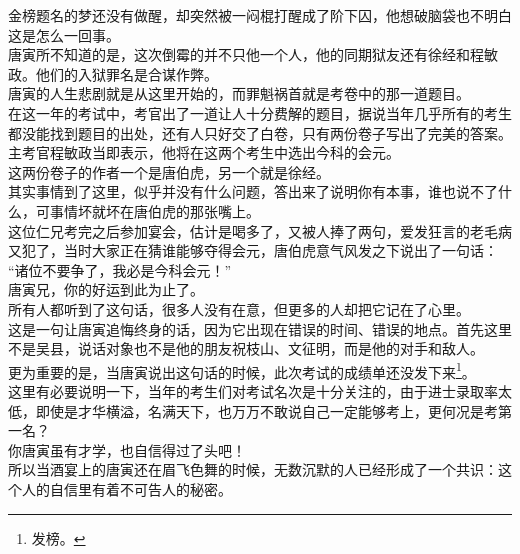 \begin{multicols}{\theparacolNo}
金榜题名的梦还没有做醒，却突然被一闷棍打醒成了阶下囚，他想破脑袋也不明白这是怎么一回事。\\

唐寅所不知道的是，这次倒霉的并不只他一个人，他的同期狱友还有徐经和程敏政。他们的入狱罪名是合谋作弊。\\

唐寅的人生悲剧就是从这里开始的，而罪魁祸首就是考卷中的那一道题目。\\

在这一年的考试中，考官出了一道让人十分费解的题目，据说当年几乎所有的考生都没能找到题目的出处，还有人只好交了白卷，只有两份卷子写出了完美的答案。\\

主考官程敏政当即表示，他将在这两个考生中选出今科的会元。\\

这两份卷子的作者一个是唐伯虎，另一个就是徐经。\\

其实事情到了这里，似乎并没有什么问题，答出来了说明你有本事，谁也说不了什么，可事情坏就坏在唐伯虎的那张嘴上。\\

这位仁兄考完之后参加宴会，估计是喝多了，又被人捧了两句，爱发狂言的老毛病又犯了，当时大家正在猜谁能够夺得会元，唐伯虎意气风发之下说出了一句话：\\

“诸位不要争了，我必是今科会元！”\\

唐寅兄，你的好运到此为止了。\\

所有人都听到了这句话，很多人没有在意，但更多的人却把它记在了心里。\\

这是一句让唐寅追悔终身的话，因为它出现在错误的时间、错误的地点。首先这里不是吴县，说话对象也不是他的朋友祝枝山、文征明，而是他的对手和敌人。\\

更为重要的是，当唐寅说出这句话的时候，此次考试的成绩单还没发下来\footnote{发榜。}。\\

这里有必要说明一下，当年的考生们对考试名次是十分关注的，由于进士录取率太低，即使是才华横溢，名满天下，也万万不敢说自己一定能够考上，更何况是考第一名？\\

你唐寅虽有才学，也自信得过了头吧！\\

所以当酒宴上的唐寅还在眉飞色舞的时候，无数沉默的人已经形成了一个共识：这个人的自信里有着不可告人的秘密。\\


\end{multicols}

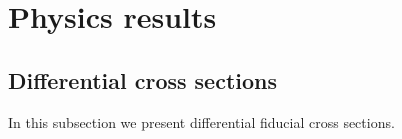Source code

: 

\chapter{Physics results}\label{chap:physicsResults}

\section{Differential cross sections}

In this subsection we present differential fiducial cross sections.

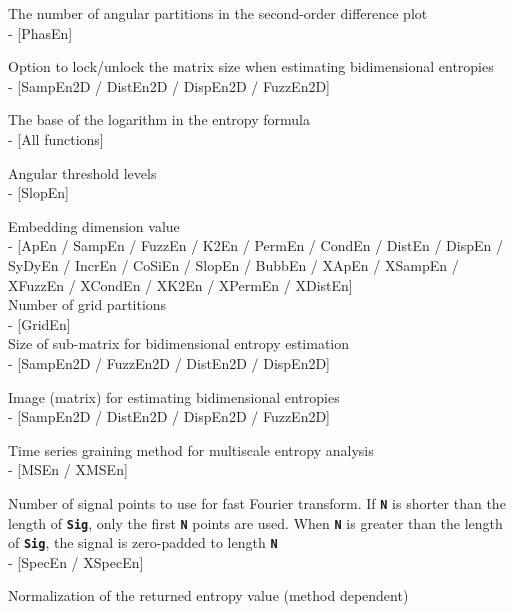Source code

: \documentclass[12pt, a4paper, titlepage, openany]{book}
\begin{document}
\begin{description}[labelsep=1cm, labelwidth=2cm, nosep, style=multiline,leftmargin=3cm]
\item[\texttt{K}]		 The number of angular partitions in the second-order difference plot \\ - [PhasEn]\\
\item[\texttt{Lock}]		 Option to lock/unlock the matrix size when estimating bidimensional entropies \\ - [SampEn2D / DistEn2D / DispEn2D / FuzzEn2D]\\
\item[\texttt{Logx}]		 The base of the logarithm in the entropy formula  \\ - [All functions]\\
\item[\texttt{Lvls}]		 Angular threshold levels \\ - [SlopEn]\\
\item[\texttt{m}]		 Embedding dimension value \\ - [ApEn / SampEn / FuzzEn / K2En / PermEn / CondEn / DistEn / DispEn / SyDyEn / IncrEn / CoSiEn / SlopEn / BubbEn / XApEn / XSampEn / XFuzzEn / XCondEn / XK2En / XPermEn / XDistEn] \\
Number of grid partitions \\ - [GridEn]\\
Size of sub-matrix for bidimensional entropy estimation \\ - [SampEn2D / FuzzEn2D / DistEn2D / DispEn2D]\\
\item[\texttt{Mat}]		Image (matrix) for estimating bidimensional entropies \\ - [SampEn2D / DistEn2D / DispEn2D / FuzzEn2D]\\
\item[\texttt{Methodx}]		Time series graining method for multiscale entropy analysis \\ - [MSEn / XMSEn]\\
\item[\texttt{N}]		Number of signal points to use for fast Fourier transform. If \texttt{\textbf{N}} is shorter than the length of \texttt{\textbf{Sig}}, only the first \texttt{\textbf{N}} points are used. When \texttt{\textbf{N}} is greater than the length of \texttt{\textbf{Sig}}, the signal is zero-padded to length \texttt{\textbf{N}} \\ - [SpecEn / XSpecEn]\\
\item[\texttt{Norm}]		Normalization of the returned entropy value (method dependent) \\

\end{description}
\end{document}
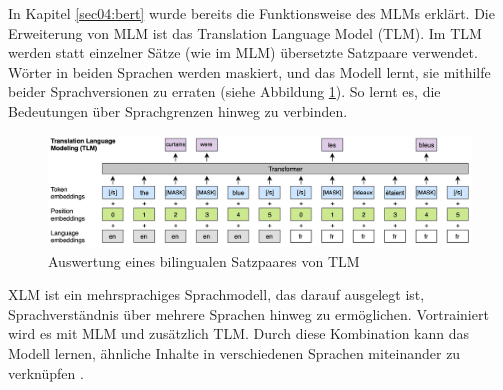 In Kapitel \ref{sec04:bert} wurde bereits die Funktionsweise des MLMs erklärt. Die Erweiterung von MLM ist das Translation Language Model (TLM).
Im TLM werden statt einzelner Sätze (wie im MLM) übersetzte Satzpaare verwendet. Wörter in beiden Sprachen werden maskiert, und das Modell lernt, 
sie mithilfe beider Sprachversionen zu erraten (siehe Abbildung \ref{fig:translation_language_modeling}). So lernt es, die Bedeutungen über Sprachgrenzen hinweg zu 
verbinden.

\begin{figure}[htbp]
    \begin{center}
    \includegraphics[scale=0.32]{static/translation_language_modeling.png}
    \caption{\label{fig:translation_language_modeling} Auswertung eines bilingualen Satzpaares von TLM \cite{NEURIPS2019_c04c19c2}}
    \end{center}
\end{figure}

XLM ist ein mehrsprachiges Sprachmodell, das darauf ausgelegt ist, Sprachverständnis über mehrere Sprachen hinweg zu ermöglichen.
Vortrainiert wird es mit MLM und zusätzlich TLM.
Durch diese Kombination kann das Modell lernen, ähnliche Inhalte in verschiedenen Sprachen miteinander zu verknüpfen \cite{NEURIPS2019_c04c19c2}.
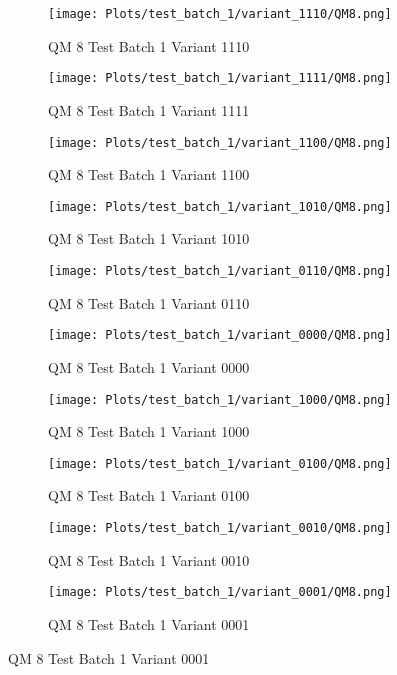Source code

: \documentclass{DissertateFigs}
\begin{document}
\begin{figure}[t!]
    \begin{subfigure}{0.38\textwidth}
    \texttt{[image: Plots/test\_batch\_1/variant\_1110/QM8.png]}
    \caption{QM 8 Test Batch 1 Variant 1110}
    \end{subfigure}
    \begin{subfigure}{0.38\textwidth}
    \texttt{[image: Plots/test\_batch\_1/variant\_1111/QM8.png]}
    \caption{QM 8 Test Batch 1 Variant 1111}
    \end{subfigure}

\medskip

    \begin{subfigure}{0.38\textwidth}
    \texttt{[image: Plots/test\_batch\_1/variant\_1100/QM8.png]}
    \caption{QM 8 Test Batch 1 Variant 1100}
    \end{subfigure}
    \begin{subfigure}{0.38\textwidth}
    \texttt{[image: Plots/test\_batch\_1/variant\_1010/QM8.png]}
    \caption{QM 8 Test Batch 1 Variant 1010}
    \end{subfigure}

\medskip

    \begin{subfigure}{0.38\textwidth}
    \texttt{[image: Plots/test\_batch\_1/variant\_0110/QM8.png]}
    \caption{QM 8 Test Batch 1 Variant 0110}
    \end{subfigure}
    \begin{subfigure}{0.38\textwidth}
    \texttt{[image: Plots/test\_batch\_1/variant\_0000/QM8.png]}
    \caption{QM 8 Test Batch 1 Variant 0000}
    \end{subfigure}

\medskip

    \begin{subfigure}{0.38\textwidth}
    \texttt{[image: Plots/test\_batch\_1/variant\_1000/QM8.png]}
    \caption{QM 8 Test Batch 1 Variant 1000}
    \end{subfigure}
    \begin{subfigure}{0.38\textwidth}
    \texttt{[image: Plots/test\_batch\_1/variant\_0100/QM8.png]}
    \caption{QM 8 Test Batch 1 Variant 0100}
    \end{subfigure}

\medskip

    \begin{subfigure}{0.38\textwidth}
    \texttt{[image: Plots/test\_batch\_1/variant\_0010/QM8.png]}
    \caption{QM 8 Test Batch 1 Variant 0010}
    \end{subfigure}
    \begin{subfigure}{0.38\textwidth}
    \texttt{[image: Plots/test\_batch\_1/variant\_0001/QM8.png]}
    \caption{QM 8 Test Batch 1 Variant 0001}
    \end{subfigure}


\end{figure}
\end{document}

§ §

Note which lines carry the word "value" in the material, then copy each of them.

*EXERCISE ANSWER*.
\item[\texttt{m}]		 Embedding dimension value \\ - [ApEn / SampEn / FuzzEn / K2En / PermEn / CondEn / DistEn / DispEn / SyDyEn / IncrEn / CoSiEn / SlopEn / BubbEn / XApEn / XSampEn / XFuzzEn / XCondEn / XK2En / XPermEn / XDistEn] \\
\item[\texttt{Norm}]		Normalization of the returned entropy value (method dependent) \\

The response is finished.